Con el inicio de las revueltas en los países árabes estuvo pegado a la radio, ha admitido en alguna ocasión. Conoce bien Túnez y Egipto. Y defendió aquellos conatos que para él eran de libertad sin caer en la ingenuidad. Reconoce el islamismo radical, los brutales atentados y lo que ha ocurrido después en muchos de estos países, como Siria a cuya población a dedicado la novela ganadora del Goncourt. Los islamistas radicales “serían el equivalente a la extrema derecha, y son muy difíciles de controlar. No sé sabe qué van a hacer. Y son muy violentos”, decía poco después de las revueltas. Pero también lanza un alegato por la moderación: “Los islamistas ahora son la plaga del mundo árabe. Pero hay partidos islamistas que son moderados y pueden funcionar bien”.

Además de política, sus novelas rezuman pasión por el arte y la literatura. De hecho, en Habladles de batallas, reinos y elefantes, en la que realizaba un recorrido por el arte del Renacimiento, abogaba por la literatura como herramienta para el diálogo entre pueblos enfrentados. Como un motor para descabalar prejuicios y mover aquellas ideas que anquilosamos en nuestra mente y que creemos indestructibles. 

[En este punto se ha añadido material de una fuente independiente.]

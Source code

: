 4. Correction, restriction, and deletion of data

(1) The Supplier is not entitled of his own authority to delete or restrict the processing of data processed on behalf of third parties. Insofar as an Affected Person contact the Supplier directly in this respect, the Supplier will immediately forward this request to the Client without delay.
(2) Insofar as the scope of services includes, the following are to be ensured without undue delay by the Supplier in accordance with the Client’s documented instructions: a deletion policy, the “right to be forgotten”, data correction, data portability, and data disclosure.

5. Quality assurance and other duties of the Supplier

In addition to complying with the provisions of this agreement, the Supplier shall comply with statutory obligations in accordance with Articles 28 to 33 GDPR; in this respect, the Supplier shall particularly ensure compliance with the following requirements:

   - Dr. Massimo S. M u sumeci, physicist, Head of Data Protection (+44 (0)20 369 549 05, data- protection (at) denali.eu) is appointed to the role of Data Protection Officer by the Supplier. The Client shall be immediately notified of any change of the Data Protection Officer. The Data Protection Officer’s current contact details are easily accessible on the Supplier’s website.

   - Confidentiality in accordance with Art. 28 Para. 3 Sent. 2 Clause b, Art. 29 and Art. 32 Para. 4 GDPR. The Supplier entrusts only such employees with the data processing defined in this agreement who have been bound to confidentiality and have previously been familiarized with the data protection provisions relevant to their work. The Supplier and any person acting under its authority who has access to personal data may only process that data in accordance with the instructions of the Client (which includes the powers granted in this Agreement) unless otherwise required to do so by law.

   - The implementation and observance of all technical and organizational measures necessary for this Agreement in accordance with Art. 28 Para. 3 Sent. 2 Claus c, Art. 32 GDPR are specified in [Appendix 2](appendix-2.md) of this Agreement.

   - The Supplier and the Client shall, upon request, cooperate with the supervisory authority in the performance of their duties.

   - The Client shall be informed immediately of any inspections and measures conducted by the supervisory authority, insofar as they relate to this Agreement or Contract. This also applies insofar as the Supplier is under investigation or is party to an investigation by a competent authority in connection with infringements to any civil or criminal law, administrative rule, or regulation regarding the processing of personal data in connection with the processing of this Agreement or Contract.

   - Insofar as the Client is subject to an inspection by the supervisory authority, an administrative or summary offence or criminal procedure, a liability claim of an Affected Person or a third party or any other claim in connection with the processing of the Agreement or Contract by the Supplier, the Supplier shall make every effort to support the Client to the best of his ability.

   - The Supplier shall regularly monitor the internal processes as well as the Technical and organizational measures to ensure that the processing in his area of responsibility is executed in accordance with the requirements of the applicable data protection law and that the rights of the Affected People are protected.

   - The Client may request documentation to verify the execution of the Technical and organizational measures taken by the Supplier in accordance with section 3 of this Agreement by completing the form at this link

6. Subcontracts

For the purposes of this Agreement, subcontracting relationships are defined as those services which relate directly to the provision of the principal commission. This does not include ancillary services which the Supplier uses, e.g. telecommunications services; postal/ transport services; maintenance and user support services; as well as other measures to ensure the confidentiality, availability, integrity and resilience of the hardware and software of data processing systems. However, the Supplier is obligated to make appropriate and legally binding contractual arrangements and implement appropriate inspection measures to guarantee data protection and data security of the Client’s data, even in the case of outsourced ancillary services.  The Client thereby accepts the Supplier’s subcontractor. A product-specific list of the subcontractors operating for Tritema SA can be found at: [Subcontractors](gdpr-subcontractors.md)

Al fin y al cabo, esta es para él la verdadera función del intelectual comprometido en el siglo XXI. Ofrecer puntos de vista diferentes. O lo que es lo mismo: sacar al lector de la zona de confort, si nos ceñimos a los términos de la autoayuda. Como él mismo ha dicho en entrevistas, “¿qué ocurría en el siglo XX? El papel del intelectual era dar un mensaje muy claro, casi con un bastón, y en cambio, ahora, con la diversidad de medios que hay, las formas de relacionarse con el mundo, que son muy distintas, lo que hay que hacer es dar qué pensar y reflexionar. Ofrecer ideas distintas y puntos de vista diversos. Ese debe ser también el papel de la novela ahora”.Y por todo ello, Enard no es de los escritores que busca hacer proselitismo. Rechaza el panfleto literario y a la vez la grandilocuencia. Huye de la solemnidad y en sus novelas también juguetea con los géneros más populares como la novela negra y la novela social, a las que tiene en el podio de la literatura y agradece que hayan recobrado el prestigio que tuvieron hace varias décadas. Así sucedía en ‘La calle de los ladrones’. En la ganadora del Goncourt, ‘Boussole’ también abraza el género y se deja llevar por la literatura de viajes en la que se entrevé la voz de grandes escritores viajeros como fueron Bruce Chatwin o Paul Bowles. Este premio será publicado en 2016 en español por Penguin Random House.